Guest Blogger: What if He Is Innocent?
by Jimmy R. Howell, Associate, Thompson Hine LLP
Last Friday, the United States sentenced its first enemy combatant in the special military tribunal at Guantanamo Bay. That enemy combatant, David Hicks, is an Australian who was apprehended in Afghanistan, accused of being an Al Qaeda trainee, and charged with conspiracy, attempted murder, and aiding the enemy.
For these charges, he faced a potential life sentence. As a detainee who was to be tried first among the nearly 400 people imprisoned at Guantanamo Bay, he represented the worst of the worst. Yet, under a plea agreement between Hicks and the United States, Hicks will only serve 9 months in prison. In light of the severity of the charges against him and the crimes to which he confessed, such a sentence seems nothing other than diminutive.

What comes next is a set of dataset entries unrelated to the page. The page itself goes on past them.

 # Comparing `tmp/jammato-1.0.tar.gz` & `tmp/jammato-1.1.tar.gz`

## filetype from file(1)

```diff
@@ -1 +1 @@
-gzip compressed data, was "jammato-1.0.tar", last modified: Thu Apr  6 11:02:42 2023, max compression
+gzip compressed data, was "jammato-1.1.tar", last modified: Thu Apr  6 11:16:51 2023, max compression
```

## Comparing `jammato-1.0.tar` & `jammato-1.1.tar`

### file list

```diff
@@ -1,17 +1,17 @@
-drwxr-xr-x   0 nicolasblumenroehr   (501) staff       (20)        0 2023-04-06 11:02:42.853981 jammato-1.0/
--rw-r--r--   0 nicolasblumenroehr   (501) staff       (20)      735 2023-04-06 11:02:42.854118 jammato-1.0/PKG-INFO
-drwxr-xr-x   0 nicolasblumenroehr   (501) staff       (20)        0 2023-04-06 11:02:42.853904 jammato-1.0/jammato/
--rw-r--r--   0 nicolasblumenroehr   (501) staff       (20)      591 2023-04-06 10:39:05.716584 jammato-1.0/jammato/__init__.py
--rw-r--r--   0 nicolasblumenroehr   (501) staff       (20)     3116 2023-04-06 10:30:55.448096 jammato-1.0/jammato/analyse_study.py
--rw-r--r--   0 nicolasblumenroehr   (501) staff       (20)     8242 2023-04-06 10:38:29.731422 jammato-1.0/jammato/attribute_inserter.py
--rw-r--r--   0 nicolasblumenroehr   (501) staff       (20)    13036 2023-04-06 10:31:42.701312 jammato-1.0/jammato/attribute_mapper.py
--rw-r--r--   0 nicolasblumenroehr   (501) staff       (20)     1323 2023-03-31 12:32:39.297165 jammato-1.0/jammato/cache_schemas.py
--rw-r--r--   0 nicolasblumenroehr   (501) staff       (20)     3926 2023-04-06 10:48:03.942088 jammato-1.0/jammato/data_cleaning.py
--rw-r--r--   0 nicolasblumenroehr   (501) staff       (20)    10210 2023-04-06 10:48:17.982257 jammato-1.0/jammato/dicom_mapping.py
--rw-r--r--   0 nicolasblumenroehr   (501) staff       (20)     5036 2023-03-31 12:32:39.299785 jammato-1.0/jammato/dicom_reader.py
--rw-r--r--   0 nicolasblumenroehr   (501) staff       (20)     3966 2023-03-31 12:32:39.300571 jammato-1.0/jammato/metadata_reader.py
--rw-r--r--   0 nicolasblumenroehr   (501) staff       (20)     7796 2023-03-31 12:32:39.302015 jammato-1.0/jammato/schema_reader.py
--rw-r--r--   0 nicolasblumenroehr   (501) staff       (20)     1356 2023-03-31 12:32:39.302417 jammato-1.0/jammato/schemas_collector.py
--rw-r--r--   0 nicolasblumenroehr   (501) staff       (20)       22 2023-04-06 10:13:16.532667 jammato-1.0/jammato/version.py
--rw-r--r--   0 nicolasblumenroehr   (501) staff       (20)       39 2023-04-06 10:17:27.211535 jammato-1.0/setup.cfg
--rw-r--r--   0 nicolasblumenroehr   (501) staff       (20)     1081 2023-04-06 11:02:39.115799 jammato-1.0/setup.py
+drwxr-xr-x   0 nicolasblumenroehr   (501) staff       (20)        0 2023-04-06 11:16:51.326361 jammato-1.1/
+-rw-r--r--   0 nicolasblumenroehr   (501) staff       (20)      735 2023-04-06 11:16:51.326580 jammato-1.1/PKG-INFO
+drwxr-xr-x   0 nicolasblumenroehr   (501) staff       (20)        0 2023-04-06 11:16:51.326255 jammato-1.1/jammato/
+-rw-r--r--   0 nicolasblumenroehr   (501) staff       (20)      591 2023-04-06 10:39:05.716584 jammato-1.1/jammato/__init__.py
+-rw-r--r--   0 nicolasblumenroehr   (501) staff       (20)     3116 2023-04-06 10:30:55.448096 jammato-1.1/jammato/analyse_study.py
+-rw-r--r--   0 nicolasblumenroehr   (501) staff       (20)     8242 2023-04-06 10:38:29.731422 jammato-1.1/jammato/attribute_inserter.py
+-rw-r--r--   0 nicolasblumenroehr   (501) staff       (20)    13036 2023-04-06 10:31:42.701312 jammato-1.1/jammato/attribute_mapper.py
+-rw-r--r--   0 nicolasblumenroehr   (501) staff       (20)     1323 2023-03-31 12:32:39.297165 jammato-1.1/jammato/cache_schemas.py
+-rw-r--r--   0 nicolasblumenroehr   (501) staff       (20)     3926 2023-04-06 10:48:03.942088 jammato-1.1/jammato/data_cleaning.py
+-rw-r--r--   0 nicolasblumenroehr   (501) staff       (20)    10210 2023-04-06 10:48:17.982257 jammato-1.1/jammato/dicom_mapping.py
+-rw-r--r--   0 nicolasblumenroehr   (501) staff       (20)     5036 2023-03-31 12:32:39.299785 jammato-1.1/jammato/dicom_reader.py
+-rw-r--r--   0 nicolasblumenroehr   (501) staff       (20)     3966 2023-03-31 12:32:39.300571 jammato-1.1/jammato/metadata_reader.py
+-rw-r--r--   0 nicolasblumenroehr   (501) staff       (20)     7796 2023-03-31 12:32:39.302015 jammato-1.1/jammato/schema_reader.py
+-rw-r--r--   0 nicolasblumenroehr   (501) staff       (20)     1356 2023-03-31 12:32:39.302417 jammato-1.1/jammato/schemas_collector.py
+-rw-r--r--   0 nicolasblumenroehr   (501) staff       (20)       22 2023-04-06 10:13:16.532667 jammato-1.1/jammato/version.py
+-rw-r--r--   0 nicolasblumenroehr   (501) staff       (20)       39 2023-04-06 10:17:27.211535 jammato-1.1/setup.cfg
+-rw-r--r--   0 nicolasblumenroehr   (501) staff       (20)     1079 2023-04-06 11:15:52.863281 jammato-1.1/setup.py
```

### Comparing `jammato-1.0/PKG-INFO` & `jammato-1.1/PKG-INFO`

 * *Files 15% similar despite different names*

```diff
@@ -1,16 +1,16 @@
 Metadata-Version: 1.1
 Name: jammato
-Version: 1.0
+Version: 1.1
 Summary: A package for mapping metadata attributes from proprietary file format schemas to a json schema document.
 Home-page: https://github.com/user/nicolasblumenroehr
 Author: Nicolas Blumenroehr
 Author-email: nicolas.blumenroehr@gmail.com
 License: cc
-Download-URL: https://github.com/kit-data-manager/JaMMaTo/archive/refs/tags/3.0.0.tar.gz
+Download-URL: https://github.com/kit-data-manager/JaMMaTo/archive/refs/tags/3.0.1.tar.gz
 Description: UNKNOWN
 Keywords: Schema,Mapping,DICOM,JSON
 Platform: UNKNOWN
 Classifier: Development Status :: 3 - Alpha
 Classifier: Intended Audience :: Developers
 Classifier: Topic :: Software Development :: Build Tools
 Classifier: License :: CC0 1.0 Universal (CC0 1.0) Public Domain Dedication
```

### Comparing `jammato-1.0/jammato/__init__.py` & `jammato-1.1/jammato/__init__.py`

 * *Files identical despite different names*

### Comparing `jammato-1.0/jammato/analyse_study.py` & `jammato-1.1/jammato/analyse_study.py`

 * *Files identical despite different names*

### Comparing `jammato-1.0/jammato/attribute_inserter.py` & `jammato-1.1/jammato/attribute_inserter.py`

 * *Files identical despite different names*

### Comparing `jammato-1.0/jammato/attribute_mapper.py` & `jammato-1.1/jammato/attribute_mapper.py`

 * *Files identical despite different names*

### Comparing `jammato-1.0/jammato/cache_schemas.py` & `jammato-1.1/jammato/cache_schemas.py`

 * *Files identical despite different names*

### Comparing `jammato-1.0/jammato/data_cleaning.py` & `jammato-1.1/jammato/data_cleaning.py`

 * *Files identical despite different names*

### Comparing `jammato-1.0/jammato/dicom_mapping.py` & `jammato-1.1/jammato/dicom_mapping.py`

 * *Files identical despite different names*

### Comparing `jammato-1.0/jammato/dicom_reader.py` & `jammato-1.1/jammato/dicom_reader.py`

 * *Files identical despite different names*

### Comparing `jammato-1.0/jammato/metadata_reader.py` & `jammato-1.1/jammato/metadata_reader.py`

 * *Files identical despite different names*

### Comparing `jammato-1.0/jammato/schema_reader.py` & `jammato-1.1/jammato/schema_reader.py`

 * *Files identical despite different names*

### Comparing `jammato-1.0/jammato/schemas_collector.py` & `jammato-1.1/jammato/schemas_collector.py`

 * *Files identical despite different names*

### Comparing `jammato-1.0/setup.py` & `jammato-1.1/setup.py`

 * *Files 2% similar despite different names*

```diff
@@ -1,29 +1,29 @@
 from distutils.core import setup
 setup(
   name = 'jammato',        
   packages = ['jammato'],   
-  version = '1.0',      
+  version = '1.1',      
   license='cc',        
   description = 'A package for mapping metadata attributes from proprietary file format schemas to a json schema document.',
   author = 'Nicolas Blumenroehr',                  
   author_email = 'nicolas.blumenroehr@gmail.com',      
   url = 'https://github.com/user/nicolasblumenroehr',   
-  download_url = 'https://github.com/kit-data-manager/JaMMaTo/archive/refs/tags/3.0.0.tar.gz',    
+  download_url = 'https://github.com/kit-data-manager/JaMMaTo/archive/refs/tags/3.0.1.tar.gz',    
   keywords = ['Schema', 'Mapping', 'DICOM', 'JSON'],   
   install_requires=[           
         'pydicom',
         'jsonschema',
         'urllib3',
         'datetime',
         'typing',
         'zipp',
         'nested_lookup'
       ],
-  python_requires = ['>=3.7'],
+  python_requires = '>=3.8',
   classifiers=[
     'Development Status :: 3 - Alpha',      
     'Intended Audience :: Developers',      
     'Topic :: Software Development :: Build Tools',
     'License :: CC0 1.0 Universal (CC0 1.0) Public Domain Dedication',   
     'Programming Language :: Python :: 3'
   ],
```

This begs the question, if the government had a case against Hicks for the factual basis underlying Hicks' designation as an "enemy combatant," why did the United States choose not take its case to the military jury? And, why did the Government's plea deal offer only 9 months? There are many potential answers, but there is a persistent and disturbing possibility that can't be shaken. That is this: What if Hicks is innocent?
This question, recurring and unanswerable, is the fundamental problem that has crippled the legitimacy of the Bush Administration's treatment of enemy combatants. The civilian criminal justice system operating in the United States is based on a combination of rights, processes, presumptions, burdens, and ethical duties. When a prosecutor brings a case against a defendant, the public can rely on the outcome because of the faith we have that the process works.
We can't have faith that the process works in
This doubt, the Guantanamo Effect, is not unique to Hicks' case. Not long ago, Abd al-Rahim al Nashiri, a detainee accused of planning the bombings of the USS Cole and U.S. embassies in Africa, confessed to charges related to those terrorist attacks. He subsequently stated that his confession was the result of torture and that he'd confessed to far more than he had actually done. A recent confession from Khalid Sheik Mohammed, the accused 9/11 mastermind, is reported to be the product of various methods of torture, including waterboarding.
These confessions and, in the case of Hicks, the imprisonment that they produce, haunt us with a lingering sense of skepticism that blocks the satisfying feeling that justice has been served. We know that there were, and are, dangerous individuals who plot the violent death of American citizens around the world, but the current system the United States uses to detain and try those suspected of participating in such plots is de facto untrustworthy. We will never know if those who are accused or those who confessed are actually guilty.
A typical response to this assertion is that people like Khalid Sheik Mohammed are so heinous that they are undeserving of basic due process protections. Those who advance this proposition, such as advocates in the Bush Administration, have missed the point entirely. For whatever gain that accrues to us from abandoning the precept of our democracy that all men are created equal, we will forever suffer the far greater loss of never obtaining the resolution for which we sacrificed that principle in the first place.